= Your assignment =
What you return must be the lines from the first one below through the one containing "mappa che mostra", exactly and with pictures excluded.

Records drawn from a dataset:
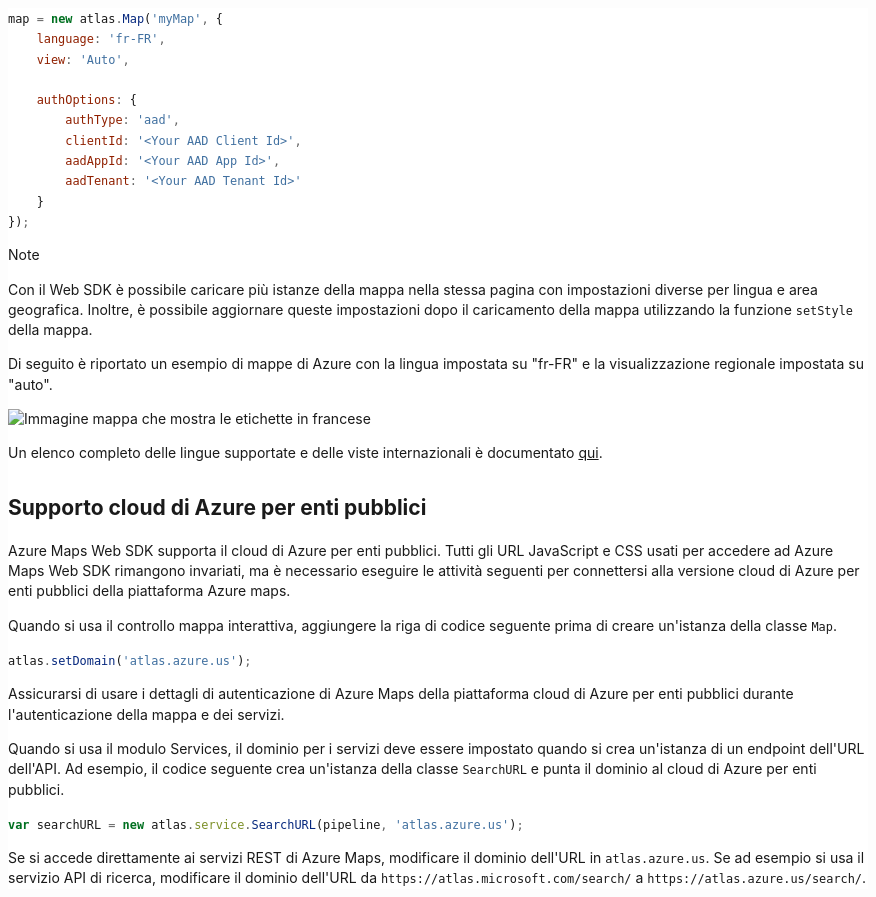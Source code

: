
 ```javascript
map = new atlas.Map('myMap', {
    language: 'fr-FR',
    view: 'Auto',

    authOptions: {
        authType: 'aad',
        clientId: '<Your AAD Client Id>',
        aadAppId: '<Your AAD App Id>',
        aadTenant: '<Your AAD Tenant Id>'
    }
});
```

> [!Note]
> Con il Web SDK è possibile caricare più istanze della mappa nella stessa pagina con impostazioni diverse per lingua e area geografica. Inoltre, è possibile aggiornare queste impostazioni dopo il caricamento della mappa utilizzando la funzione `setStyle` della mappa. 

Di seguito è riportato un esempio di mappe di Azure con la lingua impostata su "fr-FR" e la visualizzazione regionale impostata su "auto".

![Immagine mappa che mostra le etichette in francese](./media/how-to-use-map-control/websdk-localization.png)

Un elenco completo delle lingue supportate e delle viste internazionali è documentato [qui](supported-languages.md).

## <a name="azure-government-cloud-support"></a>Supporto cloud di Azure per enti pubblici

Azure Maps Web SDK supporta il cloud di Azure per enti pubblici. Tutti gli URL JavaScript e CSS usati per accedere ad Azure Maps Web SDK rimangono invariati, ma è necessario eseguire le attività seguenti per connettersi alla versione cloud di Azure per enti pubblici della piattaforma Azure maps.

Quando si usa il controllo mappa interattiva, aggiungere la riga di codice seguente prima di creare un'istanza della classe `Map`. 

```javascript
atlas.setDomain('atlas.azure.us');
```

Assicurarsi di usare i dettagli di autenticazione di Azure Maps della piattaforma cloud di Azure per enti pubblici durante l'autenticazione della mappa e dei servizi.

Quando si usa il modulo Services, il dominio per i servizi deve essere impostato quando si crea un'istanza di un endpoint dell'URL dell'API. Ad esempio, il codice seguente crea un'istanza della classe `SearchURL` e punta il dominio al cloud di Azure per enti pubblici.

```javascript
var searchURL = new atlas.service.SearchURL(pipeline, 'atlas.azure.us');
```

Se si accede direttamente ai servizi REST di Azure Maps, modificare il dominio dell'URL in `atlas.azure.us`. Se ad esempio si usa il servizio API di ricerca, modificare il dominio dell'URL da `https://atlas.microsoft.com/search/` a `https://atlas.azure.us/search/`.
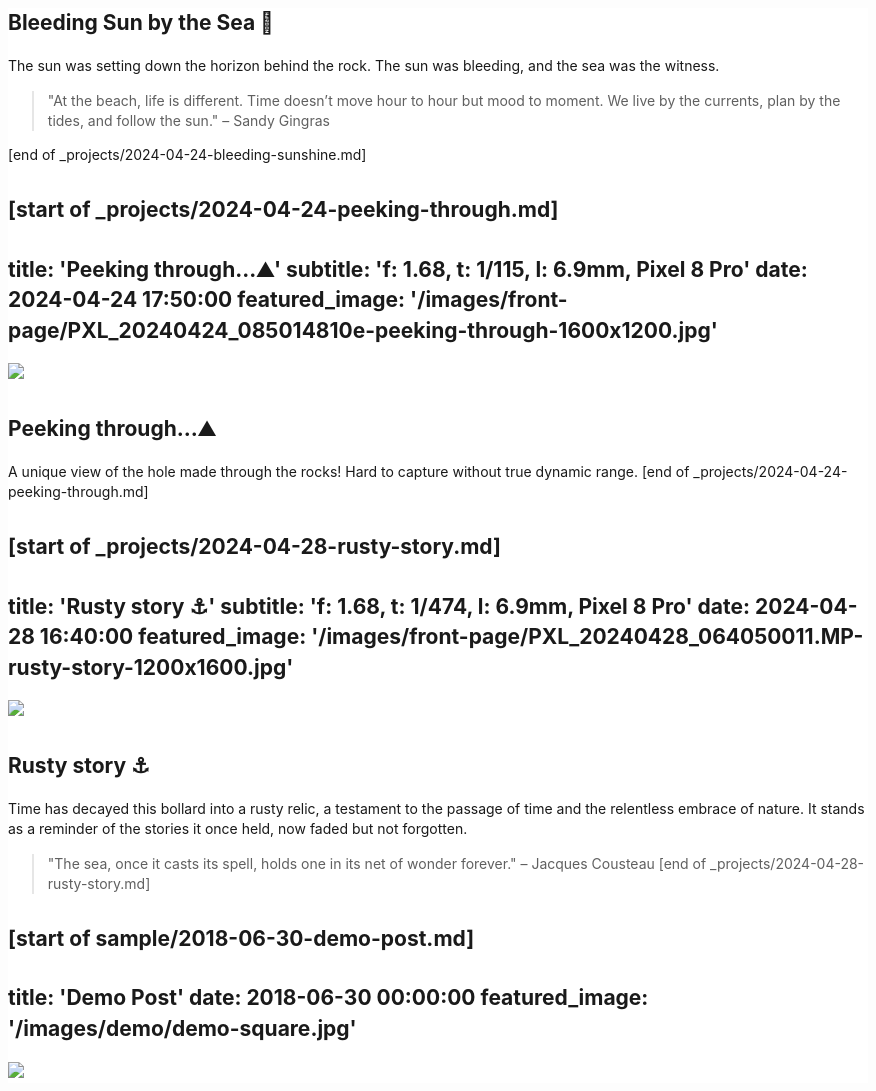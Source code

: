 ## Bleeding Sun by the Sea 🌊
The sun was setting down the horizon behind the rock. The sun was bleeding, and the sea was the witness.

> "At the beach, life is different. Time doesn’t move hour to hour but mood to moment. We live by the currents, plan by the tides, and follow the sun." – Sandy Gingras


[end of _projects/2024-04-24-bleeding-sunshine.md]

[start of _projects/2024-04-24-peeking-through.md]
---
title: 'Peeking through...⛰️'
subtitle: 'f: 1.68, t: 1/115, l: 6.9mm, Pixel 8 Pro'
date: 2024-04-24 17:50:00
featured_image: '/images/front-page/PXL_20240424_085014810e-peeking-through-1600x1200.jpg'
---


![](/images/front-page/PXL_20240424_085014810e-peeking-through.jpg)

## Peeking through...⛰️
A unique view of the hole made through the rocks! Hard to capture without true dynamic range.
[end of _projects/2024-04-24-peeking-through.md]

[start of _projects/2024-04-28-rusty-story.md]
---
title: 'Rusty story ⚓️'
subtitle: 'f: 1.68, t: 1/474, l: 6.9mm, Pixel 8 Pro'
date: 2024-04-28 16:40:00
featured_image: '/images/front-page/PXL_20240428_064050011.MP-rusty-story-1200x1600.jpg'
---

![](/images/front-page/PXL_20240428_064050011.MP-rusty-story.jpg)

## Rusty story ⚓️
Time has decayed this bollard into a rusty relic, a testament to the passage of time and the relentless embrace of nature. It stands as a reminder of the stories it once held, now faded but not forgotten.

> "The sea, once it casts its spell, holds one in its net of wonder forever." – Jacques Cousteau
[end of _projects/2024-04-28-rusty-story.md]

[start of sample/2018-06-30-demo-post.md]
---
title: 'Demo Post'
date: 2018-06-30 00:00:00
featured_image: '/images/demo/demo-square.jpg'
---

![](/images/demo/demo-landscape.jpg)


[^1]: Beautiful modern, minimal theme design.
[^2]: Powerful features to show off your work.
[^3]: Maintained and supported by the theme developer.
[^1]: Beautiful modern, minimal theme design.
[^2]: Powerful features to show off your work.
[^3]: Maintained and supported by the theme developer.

= Answer section =
Source code

:
 ```javascript
map = new atlas.Map('myMap', {
    language: 'fr-FR',
    view: 'Auto',

    authOptions: {
        authType: 'aad',
        clientId: '<Your AAD Client Id>',
        aadAppId: '<Your AAD App Id>',
        aadTenant: '<Your AAD Tenant Id>'
    }
});
```

> [!Note]
> Con il Web SDK è possibile caricare più istanze della mappa nella stessa pagina con impostazioni diverse per lingua e area geografica. Inoltre, è possibile aggiornare queste impostazioni dopo il caricamento della mappa utilizzando la funzione `setStyle` della mappa. 

Di seguito è riportato un esempio di mappe di Azure con la lingua impostata su "fr-FR" e la visualizzazione regionale impostata su "auto".

![Immagine mappa che mostra le etichette in francese](./media/how-to-use-map-control/websdk-localization.png)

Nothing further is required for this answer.